(Beginning of Recorded data)
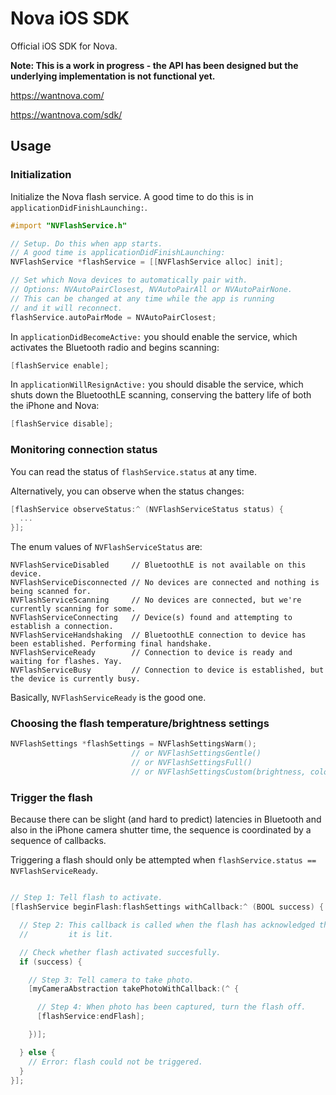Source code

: Nova iOS SDK
============

Official iOS SDK for Nova.

**Note: This is a work in progress - the API has been designed but the underlying implementation is not functional yet.**

https://wantnova.com/

https://wantnova.com/sdk/


Usage
-----

### Initialization

Initialize the Nova flash service. A good time to do this is in `applicationDidFinishLaunching:`.

```objective-c
#import "NVFlashService.h"

// Setup. Do this when app starts.
// A good time is applicationDidFinishLaunching:
NVFlashService *flashService = [[NVFlashService alloc] init];

// Set which Nova devices to automatically pair with.
// Options: NVAutoPairClosest, NVAutoPairAll or NVAutoPairNone.
// This can be changed at any time while the app is running
// and it will reconnect.
flashService.autoPairMode = NVAutoPairClosest;
```

In `applicationDidBecomeActive:` you should enable the service, which
activates the Bluetooth radio and begins scanning:

```objective-c
[flashService enable];
```

In `applicationWillResignActive:` you should disable the service, which
shuts down the BluetoothLE scanning, conserving the battery life of
both the iPhone and Nova:

```objective-c
[flashService disable];
```


### Monitoring connection status

You can read the status of `flashService.status` at any time.

Alternatively, you can observe when the status changes:

```objective-c
[flashService observeStatus:^ (NVFlashServiceStatus status) {
  ...
}];
```
The enum values of `NVFlashServiceStatus` are:

``` 
NVFlashServiceDisabled     // BluetoothLE is not available on this device.
NVFlashServiceDisconnected // No devices are connected and nothing is being scanned for.
NVFlashServiceScanning     // No devices are connected, but we're currently scanning for some.
NVFlashServiceConnecting   // Device(s) found and attempting to establish a connection.
NVFlashServiceHandshaking  // BluetoothLE connection to device has been established. Performing final handshake.
NVFlashServiceReady        // Connection to device is ready and waiting for flashes. Yay.
NVFlashServiceBusy         // Connection to device is established, but the device is currently busy.
```

Basically, `NVFlashServiceReady` is the good one.


### Choosing the flash temperature/brightness settings

```objective-c
NVFlashSettings *flashSettings = NVFlashSettingsWarm();
                           // or NVFlashSettingsGentle()
                           // or NVFlashSettingsFull()
                           // or NVFlashSettingsCustom(brightness, colorTemp)
```

### Trigger the flash

Because there can be slight (and hard to predict) latencies in Bluetooth
and also in the iPhone camera shutter time, the sequence is coordinated
by a sequence of callbacks.

Triggering a flash should only be attempted when `flashService.status == NVFlashServiceReady`.

```objective-c

// Step 1: Tell flash to activate.
[flashService beginFlash:flashSettings withCallback:^ (BOOL success) {

  // Step 2: This callback is called when the flash has acknowledged that
  //         it is lit.

  // Check whether flash activated succesfully.
  if (success) {

    // Step 3: Tell camera to take photo.
    [myCameraAbstraction takePhotoWithCallback:(^ {

      // Step 4: When photo has been captured, turn the flash off.
      [flashService:endFlash];

    })];

  } else {
    // Error: flash could not be triggered.
  }
}];
```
(End of Recorded data)
Give back exactly the lines from the first line of the data through the line with "### Initialization", pictures excluded.

* Solution to this exercise *
Source code

: Nova iOS SDK
============

Official iOS SDK for Nova.

**Note: This is a work in progress - the API has been designed but the underlying implementation is not functional yet.**

https://wantnova.com/

https://wantnova.com/sdk/


Usage
-----

### Initialization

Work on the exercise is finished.